───── Study material

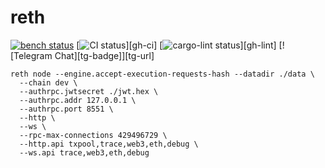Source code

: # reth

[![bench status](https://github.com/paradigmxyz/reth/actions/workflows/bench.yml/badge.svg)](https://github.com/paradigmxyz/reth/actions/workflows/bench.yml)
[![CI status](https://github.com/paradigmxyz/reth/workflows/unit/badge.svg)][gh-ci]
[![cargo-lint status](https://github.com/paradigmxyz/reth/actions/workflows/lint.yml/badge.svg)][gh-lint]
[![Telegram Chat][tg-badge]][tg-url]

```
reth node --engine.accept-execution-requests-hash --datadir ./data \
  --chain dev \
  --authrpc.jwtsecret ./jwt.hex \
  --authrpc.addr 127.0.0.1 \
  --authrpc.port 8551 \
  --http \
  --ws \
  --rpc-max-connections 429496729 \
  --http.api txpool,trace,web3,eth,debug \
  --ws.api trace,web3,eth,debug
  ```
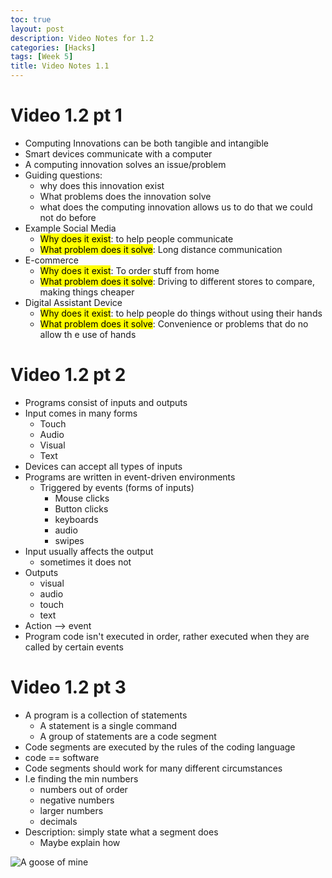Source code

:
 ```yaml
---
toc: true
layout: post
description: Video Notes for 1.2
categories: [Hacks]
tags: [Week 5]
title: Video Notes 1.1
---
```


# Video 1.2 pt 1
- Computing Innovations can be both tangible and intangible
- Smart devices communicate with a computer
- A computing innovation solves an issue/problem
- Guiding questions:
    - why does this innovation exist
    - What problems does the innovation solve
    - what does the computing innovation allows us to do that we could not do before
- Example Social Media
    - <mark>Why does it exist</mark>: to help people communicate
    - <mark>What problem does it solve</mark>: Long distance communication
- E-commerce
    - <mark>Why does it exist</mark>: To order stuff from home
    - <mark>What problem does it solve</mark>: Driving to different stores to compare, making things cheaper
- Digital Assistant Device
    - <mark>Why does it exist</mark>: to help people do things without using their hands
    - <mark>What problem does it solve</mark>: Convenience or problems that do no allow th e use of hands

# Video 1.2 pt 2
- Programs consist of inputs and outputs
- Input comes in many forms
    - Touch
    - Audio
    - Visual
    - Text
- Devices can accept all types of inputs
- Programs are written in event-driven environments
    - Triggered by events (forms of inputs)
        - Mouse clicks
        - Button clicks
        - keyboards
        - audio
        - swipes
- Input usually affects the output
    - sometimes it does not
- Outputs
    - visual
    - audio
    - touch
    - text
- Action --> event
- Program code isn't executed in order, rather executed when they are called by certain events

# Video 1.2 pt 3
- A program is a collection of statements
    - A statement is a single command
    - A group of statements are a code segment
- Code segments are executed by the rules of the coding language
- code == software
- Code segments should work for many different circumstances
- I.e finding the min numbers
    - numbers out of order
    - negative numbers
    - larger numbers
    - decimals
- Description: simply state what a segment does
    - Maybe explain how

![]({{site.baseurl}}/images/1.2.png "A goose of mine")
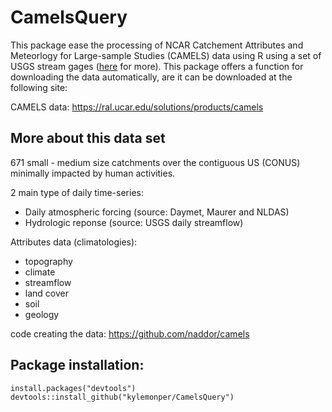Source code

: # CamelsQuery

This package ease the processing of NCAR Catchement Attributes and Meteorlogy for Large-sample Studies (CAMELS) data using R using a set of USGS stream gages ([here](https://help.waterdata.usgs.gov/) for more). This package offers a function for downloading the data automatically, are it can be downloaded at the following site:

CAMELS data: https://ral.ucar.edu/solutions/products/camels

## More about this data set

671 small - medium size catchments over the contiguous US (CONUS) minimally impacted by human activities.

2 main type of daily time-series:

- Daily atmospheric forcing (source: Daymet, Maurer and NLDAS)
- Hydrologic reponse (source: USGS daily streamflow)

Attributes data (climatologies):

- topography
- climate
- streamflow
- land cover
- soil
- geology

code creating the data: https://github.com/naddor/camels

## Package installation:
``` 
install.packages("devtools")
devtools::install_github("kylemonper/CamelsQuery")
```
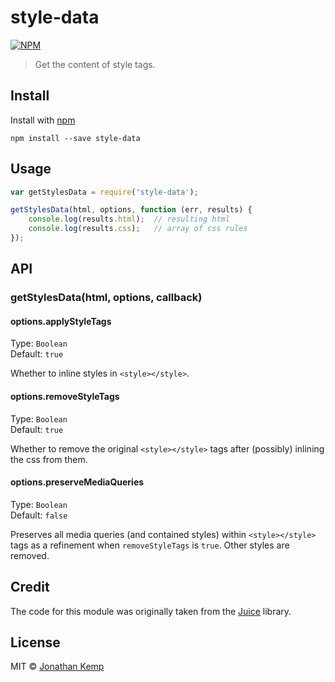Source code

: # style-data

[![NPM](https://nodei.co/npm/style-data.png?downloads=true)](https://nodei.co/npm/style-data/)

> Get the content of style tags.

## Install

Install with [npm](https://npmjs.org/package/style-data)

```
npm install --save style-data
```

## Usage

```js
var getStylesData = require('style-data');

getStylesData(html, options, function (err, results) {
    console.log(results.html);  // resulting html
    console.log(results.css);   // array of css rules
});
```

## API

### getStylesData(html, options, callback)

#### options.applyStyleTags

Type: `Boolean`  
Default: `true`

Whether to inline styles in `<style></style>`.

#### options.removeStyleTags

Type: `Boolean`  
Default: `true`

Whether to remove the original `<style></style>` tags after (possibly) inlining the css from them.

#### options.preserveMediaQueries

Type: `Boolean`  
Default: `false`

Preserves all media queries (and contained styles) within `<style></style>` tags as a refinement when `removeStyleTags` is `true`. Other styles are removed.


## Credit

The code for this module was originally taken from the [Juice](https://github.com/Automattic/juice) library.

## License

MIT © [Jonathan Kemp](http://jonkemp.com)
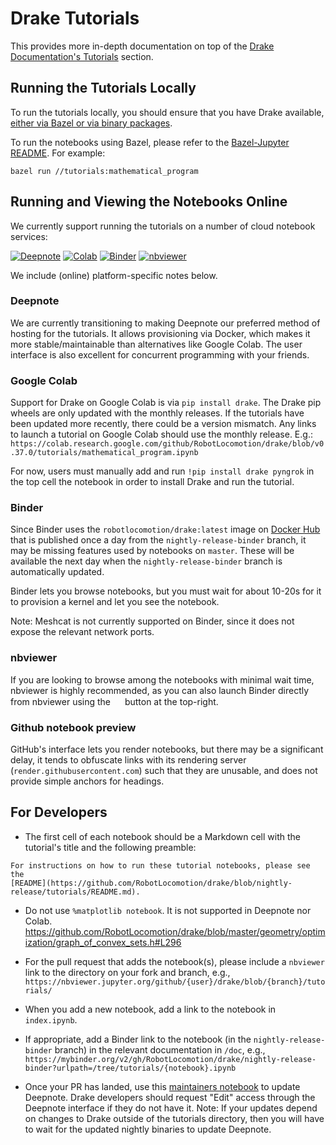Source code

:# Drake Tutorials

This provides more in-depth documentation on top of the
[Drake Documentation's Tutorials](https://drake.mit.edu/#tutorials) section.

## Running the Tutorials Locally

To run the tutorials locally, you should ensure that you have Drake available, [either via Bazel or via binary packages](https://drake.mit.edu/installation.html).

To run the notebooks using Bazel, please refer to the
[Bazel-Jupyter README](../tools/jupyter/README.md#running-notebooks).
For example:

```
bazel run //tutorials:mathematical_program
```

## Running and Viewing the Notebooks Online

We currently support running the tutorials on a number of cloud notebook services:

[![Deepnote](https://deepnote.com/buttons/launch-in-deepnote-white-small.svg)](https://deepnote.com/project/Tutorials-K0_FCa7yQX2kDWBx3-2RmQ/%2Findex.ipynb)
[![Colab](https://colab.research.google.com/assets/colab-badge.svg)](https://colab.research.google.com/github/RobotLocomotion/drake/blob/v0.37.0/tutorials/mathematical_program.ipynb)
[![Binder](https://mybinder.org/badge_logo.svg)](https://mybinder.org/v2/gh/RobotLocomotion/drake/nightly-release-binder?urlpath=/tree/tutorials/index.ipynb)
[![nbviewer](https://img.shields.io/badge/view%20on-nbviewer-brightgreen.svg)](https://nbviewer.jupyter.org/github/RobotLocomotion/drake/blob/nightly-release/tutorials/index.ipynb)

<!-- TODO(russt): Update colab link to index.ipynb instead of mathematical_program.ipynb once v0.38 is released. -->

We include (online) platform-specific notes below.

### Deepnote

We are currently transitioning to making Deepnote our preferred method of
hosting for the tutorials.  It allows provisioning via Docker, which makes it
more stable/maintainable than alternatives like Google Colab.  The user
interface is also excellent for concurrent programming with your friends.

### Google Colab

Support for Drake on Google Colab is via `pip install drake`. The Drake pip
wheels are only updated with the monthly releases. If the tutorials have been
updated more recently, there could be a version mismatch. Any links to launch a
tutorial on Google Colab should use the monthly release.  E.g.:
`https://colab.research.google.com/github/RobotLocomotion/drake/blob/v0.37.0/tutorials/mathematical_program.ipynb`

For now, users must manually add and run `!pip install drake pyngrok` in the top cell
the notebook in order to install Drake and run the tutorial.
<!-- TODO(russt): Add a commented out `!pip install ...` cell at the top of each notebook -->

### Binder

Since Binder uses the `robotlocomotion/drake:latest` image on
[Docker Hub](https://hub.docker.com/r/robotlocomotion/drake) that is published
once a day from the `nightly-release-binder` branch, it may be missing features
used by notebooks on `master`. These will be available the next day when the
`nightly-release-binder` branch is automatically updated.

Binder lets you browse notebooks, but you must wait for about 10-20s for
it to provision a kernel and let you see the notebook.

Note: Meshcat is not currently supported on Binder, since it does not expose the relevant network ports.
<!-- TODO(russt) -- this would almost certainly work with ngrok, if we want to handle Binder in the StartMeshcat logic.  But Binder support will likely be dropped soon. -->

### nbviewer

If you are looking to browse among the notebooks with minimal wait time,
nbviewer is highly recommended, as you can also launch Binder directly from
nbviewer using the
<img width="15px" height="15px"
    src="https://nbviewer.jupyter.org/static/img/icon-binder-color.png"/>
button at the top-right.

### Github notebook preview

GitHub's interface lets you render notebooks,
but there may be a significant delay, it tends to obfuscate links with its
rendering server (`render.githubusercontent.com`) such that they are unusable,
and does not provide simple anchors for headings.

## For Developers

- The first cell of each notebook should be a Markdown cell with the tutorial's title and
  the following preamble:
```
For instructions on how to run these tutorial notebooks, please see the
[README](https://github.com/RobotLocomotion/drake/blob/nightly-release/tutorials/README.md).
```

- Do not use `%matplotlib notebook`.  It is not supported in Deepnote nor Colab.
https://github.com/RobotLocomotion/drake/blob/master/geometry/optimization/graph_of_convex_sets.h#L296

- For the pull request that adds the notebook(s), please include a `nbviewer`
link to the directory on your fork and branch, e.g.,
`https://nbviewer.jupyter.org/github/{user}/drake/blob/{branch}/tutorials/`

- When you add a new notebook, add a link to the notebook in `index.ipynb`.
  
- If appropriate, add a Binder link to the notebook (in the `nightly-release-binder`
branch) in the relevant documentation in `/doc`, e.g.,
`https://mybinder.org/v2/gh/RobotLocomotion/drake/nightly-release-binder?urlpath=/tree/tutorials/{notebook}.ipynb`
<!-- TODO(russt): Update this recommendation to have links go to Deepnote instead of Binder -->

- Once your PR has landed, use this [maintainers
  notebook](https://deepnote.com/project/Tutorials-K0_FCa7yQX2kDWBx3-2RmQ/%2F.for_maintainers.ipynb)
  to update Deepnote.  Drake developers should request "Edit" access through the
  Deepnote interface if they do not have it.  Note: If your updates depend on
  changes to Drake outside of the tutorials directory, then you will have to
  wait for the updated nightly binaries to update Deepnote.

──────────

### [What to work on]
Work out how many lines of the listing above include the word "function". Report only the number.

### [Task output]
2